> _EXERCISE AIM_
Your answer is a copy of every line in the records where "install" appears.

> _Stored data_
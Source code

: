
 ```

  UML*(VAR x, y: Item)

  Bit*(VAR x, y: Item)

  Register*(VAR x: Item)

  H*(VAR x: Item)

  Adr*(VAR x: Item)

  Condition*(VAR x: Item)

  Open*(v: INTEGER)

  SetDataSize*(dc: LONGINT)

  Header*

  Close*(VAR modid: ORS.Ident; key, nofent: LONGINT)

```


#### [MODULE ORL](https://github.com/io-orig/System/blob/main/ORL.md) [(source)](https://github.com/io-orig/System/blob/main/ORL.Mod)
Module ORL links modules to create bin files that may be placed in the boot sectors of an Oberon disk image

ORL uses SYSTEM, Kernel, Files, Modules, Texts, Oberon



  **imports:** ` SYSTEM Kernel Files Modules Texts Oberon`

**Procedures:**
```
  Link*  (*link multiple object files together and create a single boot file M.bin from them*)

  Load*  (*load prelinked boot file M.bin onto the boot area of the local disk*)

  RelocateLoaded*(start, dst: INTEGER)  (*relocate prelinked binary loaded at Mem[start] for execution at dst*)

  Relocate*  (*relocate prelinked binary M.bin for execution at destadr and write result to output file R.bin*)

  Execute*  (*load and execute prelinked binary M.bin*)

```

...

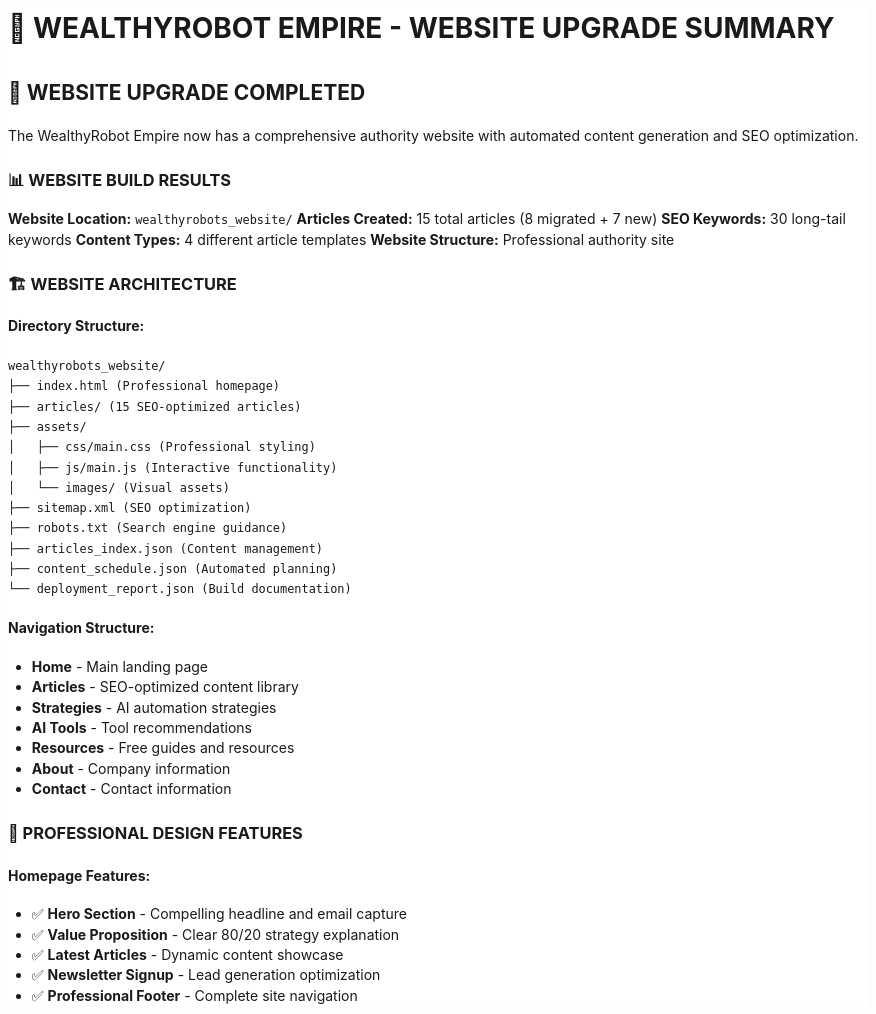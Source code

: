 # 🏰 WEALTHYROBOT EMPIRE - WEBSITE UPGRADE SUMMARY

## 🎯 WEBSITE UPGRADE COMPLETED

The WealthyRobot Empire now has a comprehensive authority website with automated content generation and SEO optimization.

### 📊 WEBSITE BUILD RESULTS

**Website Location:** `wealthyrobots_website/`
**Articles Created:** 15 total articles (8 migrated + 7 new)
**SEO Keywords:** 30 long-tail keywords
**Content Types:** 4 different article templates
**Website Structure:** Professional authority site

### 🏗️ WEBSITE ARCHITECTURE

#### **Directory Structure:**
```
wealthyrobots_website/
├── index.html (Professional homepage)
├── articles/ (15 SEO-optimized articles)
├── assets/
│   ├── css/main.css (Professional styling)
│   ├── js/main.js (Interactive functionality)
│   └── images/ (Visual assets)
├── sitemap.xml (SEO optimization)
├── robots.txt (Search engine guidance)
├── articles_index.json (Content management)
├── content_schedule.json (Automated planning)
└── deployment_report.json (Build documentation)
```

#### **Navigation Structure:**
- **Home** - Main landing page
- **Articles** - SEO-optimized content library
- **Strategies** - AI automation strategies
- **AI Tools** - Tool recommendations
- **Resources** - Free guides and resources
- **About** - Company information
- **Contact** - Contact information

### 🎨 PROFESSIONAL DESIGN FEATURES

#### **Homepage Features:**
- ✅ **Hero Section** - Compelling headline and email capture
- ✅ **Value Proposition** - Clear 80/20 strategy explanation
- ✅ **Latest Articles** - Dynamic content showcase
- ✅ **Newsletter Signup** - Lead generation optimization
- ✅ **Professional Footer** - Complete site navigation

==

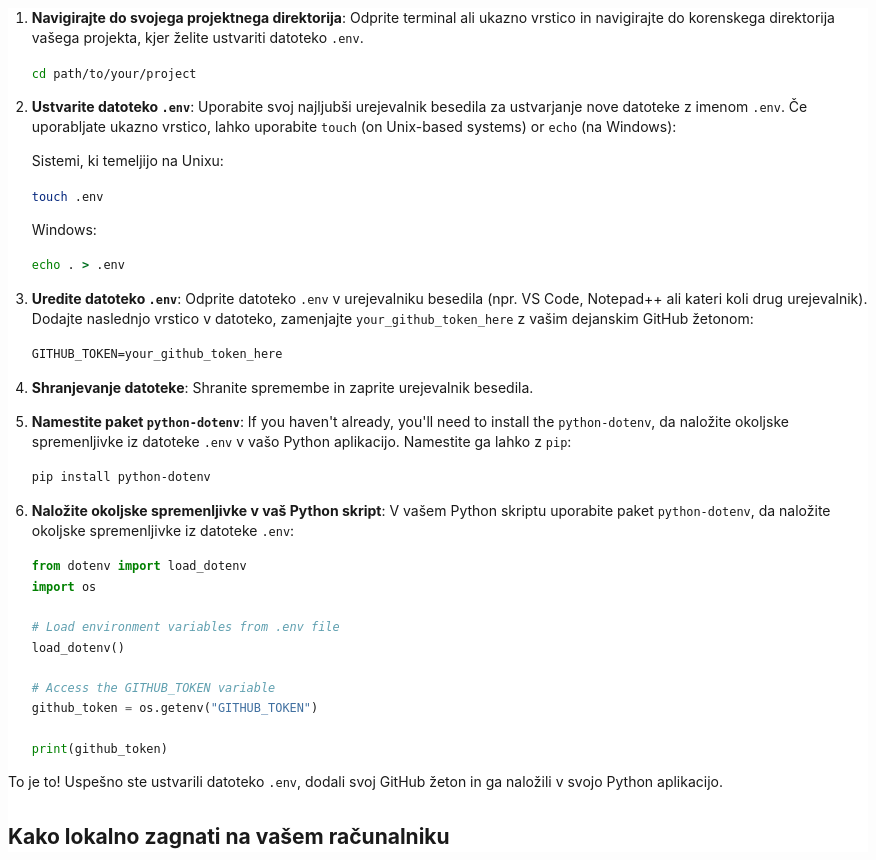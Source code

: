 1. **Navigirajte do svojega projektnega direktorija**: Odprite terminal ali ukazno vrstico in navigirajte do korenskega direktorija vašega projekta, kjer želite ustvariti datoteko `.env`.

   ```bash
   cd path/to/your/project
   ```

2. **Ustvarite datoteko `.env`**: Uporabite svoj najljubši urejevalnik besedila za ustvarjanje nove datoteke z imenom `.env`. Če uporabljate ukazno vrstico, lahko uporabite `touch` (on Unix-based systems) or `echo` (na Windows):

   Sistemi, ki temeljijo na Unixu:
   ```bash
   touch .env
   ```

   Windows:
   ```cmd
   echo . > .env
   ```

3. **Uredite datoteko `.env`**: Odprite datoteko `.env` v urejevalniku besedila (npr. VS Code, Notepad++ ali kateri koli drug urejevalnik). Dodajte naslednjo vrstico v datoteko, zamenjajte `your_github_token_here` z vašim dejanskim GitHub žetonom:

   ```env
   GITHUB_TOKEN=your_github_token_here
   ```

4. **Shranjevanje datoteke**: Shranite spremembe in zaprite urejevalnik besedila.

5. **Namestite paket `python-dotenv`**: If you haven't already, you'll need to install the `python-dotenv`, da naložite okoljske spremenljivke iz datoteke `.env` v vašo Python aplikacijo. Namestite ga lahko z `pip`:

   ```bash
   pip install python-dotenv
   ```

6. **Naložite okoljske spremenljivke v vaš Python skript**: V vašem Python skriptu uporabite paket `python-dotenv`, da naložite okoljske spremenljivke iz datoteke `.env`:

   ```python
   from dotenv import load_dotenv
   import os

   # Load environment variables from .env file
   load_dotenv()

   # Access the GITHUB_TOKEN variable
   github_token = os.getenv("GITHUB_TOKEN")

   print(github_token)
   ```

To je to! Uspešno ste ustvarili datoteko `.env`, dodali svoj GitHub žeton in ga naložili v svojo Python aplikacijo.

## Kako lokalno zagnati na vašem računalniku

> _TASK ANSWER_
5. **Namestite paket `python-dotenv`**: If you haven't already, you'll need to install the `python-dotenv`, da naložite okoljske spremenljivke iz datoteke `.env` v vašo Python aplikacijo. Namestite ga lahko z `pip`:
   pip install python-dotenv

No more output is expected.